Published by Jakub Lebuda on 14/06/2018

The subject of lead management is strongly connected with the concept of lead scoring as briefly presented above. When generating leads on a mass scale, mixing cold marketing leads with warmer sales leads, it will become necessary to evaluate the leads that get into the funnel and assess their maturity. This is when the scoring model will need to be developed — it should attribute points for specific actions on the lead’s side. In content marketing, these points would be typically related to content consumption and a lead profile. An own methodology could be also complemented with classic methods, for example IBM’s BANT approach (budget-authority-need-timeline), which qualifies leads, or a newer one, proposed by HubSpot: GPCTBA/CI (Goals-Plans-Challenges Timeline-Budget-Authority-Consequences-Implications), which seems more relevant nowadays as it addresses the trend of prosumerism, where the consumers influence a product development process with their opinions and knowledge.

 

Lead generation seems to be the biggest motivator for organisations to take on marketing automation and embrace content campaigns. The reason for it is that leads are closely related to ROI. There is, however, much more a brand can achieve by deploying a marketing cloud. The benefits include:

 

1. Insights into the efficiency of a media-mix — a marketing cloud allows to attribute the success to respective channels used in an interaction with the audiences, ensures spending accountability and justifies shifts in marketing spendings per channel.

2. Shifting to the omnichannel perspective, availability of a single tool for data management and the deployment of campaigns and reporting — so far organisations and marketing departments remained fragmented and focused on separate media or technologies, such as POS, Ecommerce, digital, social media, ATL/BTL, etc. A marketing cloud helps to reunite the organisation and restore the belief in a co-creation between all involved and thus introduce a cross-channel thinking about the brand and with it — an orchestration of skills and activities.

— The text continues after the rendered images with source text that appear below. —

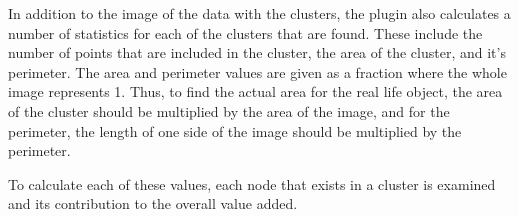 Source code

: In addition to the image of the data with the clusters, the plugin also
calculates a number of statistics for each of the clusters that are found.
These include the number of points that are included in the cluster, the area
of the cluster, and it's perimeter. The area and perimeter values are given as
a fraction where the whole image represents 1. Thus, to find the actual area
for the real life object, the area of the cluster should be multiplied by the
area of the image, and for the perimeter, the length of one side of the image
should be multiplied by the perimeter.

To calculate each of these values, each node that exists in a cluster is
examined and its contribution to the overall value added.
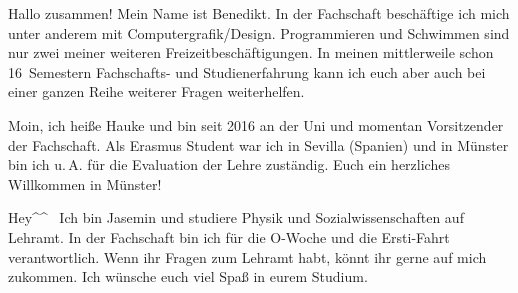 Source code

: \begin{multicols}{2}
{
Hallo zusammen! Mein Name ist Benedikt. In der Fachschaft beschäftige ich mich unter anderem mit Computergrafik/Design. 
Programmieren und Schwimmen sind nur zwei meiner weiteren Freizeitbeschäftigungen. 
In meinen mittlerweile schon 16~Semestern Fachschafts- und Studienerfahrung kann ich euch aber auch bei einer ganzen Reihe weiterer Fragen weiterhelfen.
}

\vspace{-0.5cm}

{
Moin, ich heiße Hauke und bin seit 2016 an der Uni und momentan Vorsitzender der Fachschaft. Als Erasmus Student war ich in Sevilla (Spanien) und in Münster bin ich u.\,A. für die Evaluation der Lehre zuständig. 
Euch ein herzliches Willkommen in Münster!
}

\vspace{0.2cm}

{
Hey\textasciicircum\textasciicircum~
Ich bin Jasemin und studiere Physik und Sozialwissenschaften auf Lehramt. In der Fachschaft bin ich für die O-Woche und die Ersti-Fahrt verantwortlich.
Wenn ihr Fragen zum Lehramt habt, könnt ihr gerne auf mich zukommen.
Ich wünsche euch viel Spaß in eurem Studium.
}

\vspace{-0.1cm}


\end{multicols}
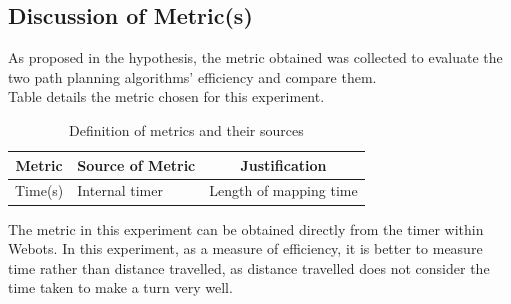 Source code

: \documentclass[conference]{IEEEtran}
\begin{document}
\subsection{Discussion of Metric(s)}
As proposed in the hypothesis, the metric obtained was collected to evaluate the two path planning algorithms' efficiency and compare them. \\
Table \uppercase\expandafter{} details the metric chosen for this experiment.

\begin{table}[htbp]
\centering
\setlength{\abovecaptionskip}{0.cm}
\caption{Definition of metrics and their sources}
\label{Table1}
\begin{tabular}{c|l|c}
\hline
Metric                & \multicolumn{1}{c|}{Source of Metric} & Justification     \\ \hline
Time(s)               & Internal timer            & Length of mapping time \\ \hline
\end{tabular}
\end{table}

The metric in this experiment can be obtained directly from the timer within Webots. In this experiment, as a measure of efficiency, it is better to measure time rather than distance travelled, as distance travelled does not consider the time taken to make a turn very well. 
\end{document}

3. A real time, mass-personalised approach - audience tracking allows for reacting immediately to the behaviour of leads and provides relevant messaging expected by respective personas.

4. An improved work efficiency achieved through the application of replicable, automatic workflows of interaction with the audiences. The rules of the automation once planned and programmed, will be executed automatically without any additional involvement of the marketer, regardless of the number of leads in the CRM. The marketers can, therefore, focus solely on strategic planning and analytical tasks; - the whole execution part is handled automatically by the cloud software which saves the brand’s time and money.

5. An introduction of new performance metrics — the deployment of a marketing cloud prompts a consideration of what the organisation is, what should it be measuring, and what kind of metrics represent success.